[4853] in cryptography@c2.net mail archive
Congress, NSA butt heads over Echelon
daemon@ATHENA.MIT.EDU (Putrefied Cow)
Mon Jun 7 14:36:08 1999
Date: Sat, 5 Jun 1999 13:00:14 +0300 (EEST)
From: Putrefied Cow <waste@zor.hut.fi>
To: cryptography@c2.net
Congress, NSA butt heads over Echelon
BY DANIEL VERTON (dan_verton@fcw.com)
Congress has squared off with the National Security Agency over a
top-secret U.S. global electronic surveillance program, requesting top
intelligence officials to report on the legal standards used to prevent
privacy abuses against U.S. citizens.
According to an amendment to the fiscal 2000 Intelligence Authorization
Act proposed last month by Sen.
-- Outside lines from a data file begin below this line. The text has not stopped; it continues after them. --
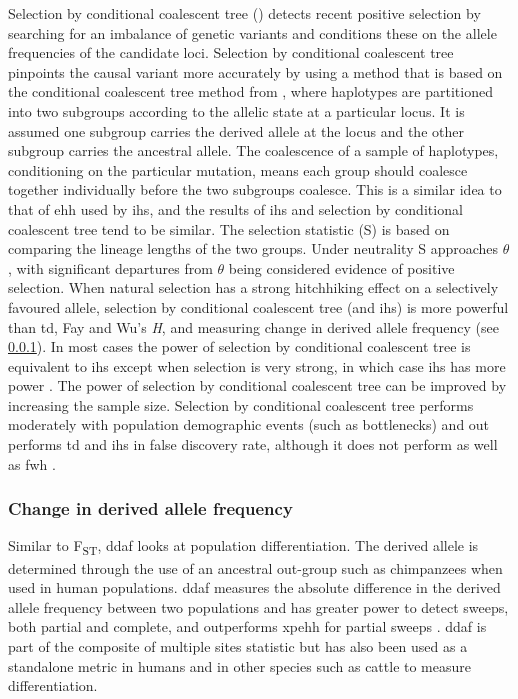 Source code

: \documentclass[]{report}
\begin{document}
Selection by conditional coalescent tree (\citet{Wang2014}) detects
recent positive selection by searching for an imbalance of genetic
variants and conditions these on the allele frequencies of the candidate
loci. Selection by conditional coalescent tree pinpoints the causal
variant more accurately by using a method that is based on the
conditional coalescent tree method from \citet{Wiuf1999}, where
haplotypes are partitioned into two subgroups according to the allelic
state at a particular locus. It is assumed one subgroup carries the
derived allele at the locus and the other subgroup carries the ancestral
allele. The coalescence of a sample of haplotypes, conditioning on the
particular mutation, means each group should coalesce together
individually before the two subgroups coalesce. This is a similar idea
to that of \gls{ehh} used by \gls{ihs}, and the results of \gls{ihs} and
selection by conditional coalescent tree tend to be similar. The
selection statistic (S) is based on comparing the lineage lengths of the
two groups. Under neutrality S approaches \(\theta\), with significant
departures from \(\theta\) being considered evidence of positive
selection. When natural selection has a strong hitchhiking effect on a
selectively favoured allele, selection by conditional coalescent tree
(and \gls{ihs}) is more powerful than \gls{td}, Fay and Wu's \emph{H},
and measuring change in derived allele frequency (see \ref{dafsection}).
In most cases the power of selection by conditional coalescent tree is
equivalent to \gls{ihs} except when selection is very strong, in which
case \gls{ihs} has more power \citep{Wang2014}. The power of selection
by conditional coalescent tree can be improved by increasing the sample
size. Selection by conditional coalescent tree performs moderately with
population demographic events (such as bottlenecks) and out performs
\gls{td} and \gls{ihs} in false discovery rate, although it does not
perform as well as \gls{fwh} \citep{Wang2014}.

\subsubsection{Change in derived allele frequency}\label{dafsection}

Similar to F\textsubscript{ST}, \gls{ddaf} looks at population
differentiation. The derived allele is determined through the use of an
ancestral out-group such as chimpanzees when used in human populations.
\gls{ddaf} measures the absolute difference in the derived allele
frequency between two populations \citep{Grossman2010} and has greater
power to detect sweeps, both partial and complete, and outperforms
\gls{xpehh} for partial sweeps \citep{Colonna2014}. \gls{ddaf} is part
of the composite of multiple sites statistic \citep{Grossman2010} but
has also been used as a standalone metric in humans
\citep{Colonna2014, Gudbjartsson2015} and in other species such as
cattle \citep{Randhawa2014} to measure differentiation.
\end{document}
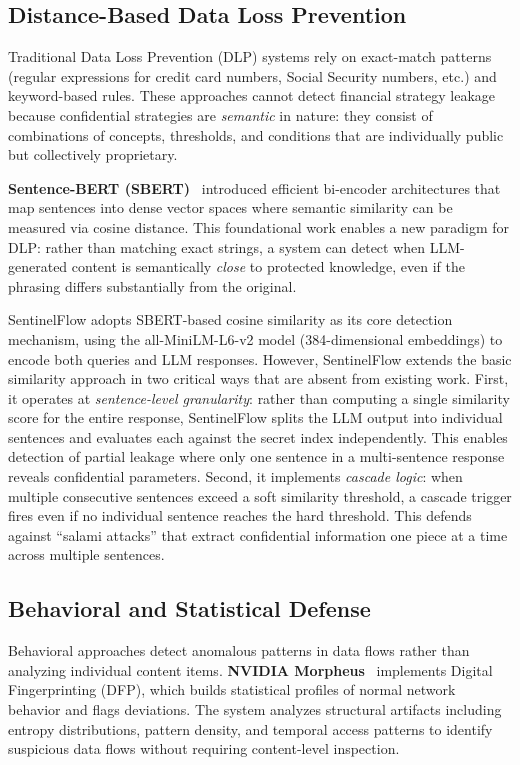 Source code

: \documentclass[journal,12pt,onecolumn,draftclsnofoot]{IEEEtran}
\begin{document}
\subsection{Distance-Based Data Loss Prevention}
\label{Sect:LR_DLP}

Traditional Data Loss Prevention (DLP) systems rely on exact-match patterns (regular expressions for credit card numbers, Social Security numbers, etc.) and keyword-based rules. These approaches cannot detect financial strategy leakage because confidential strategies are \textit{semantic} in nature: they consist of combinations of concepts, thresholds, and conditions that are individually public but collectively proprietary.

\textbf{Sentence-BERT (SBERT)}~\cite{sbert} introduced efficient bi-encoder architectures that map sentences into dense vector spaces where semantic similarity can be measured via cosine distance. This foundational work enables a new paradigm for DLP: rather than matching exact strings, a system can detect when LLM-generated content is semantically \textit{close} to protected knowledge, even if the phrasing differs substantially from the original.

SentinelFlow adopts SBERT-based cosine similarity as its core detection mechanism, using the all-MiniLM-L6-v2 model (384-dimensional embeddings) to encode both queries and LLM responses. However, SentinelFlow extends the basic similarity approach in two critical ways that are absent from existing work. First, it operates at \textit{sentence-level granularity}: rather than computing a single similarity score for the entire response, SentinelFlow splits the LLM output into individual sentences and evaluates each against the secret index independently. This enables detection of partial leakage where only one sentence in a multi-sentence response reveals confidential parameters. Second, it implements \textit{cascade logic}: when multiple consecutive sentences exceed a soft similarity threshold, a cascade trigger fires even if no individual sentence reaches the hard threshold. This defends against ``salami attacks'' that extract confidential information one piece at a time across multiple sentences.

\subsection{Behavioral and Statistical Defense}
\label{Sect:LR_Behavioral}

Behavioral approaches detect anomalous patterns in data flows rather than analyzing individual content items. \textbf{NVIDIA Morpheus}~\cite{nvidia_morpheus} implements Digital Fingerprinting (DFP), which builds statistical profiles of normal network behavior and flags deviations. The system analyzes structural artifacts including entropy distributions, pattern density, and temporal access patterns to identify suspicious data flows without requiring content-level inspection.
\end{document}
Bob Barr (R-Ga.), the director of
Central Intelligence, the director of NSA and the attorney general must
submit a report within 60 days of the bill becoming law that outlines
the legal standards being employed to safeguard the privacy of American
citizens against Project Echelon.
Echelon is NSA's Cold War-vintage global spying system, which consists
of a worldwide network of clandestine listening posts capable of
intercepting electronic communications such as e-mail, telephone
conversations, faxes, satellite transmissions, microwave links and
fiber-optic communications traffic. However, the European Union last
year raised concerns that the system may be regularly violating the
privacy of law-abiding citizens [FCW, Nov. 17, 1998].
However, NSA, the supersecret spy agency known best for its worldwide
eavesdropping capabilities, for the first time in the history of the
House Permanent Select Committee on Intelligence refused to hand over
documents on the Echelon program, claiming attorney/client privilege.
Congress is "concerned about the privacy rights of American citizens and
whether or not there are constitutional safeguards being circumvented by
the manner in which the intelligence agencies are intercepting and/or
receiving international communications...from foreign nations that would
otherwise be prohibited by...the limitations on the collection of
domestic intelligence," Barr said. "This very straightforward
amendment...will help guarantee the privacy rights of American citizens
[and] will protect the oversight responsibilities of the Congress which
are now under assault" by the intelligence community.
Calling NSA's argument of attorney/client privilege "unpersuasive and
dubious," committee chairman Rep. Peter J. Goss (R-Fla.) said the
ability of the intelligence community to deny access to documents on
intelligence programs could "seriously hobble the legislative oversight
process" provided for by the Constitution and would "result in the
envelopment of the executive branch in a cloak of secrecy."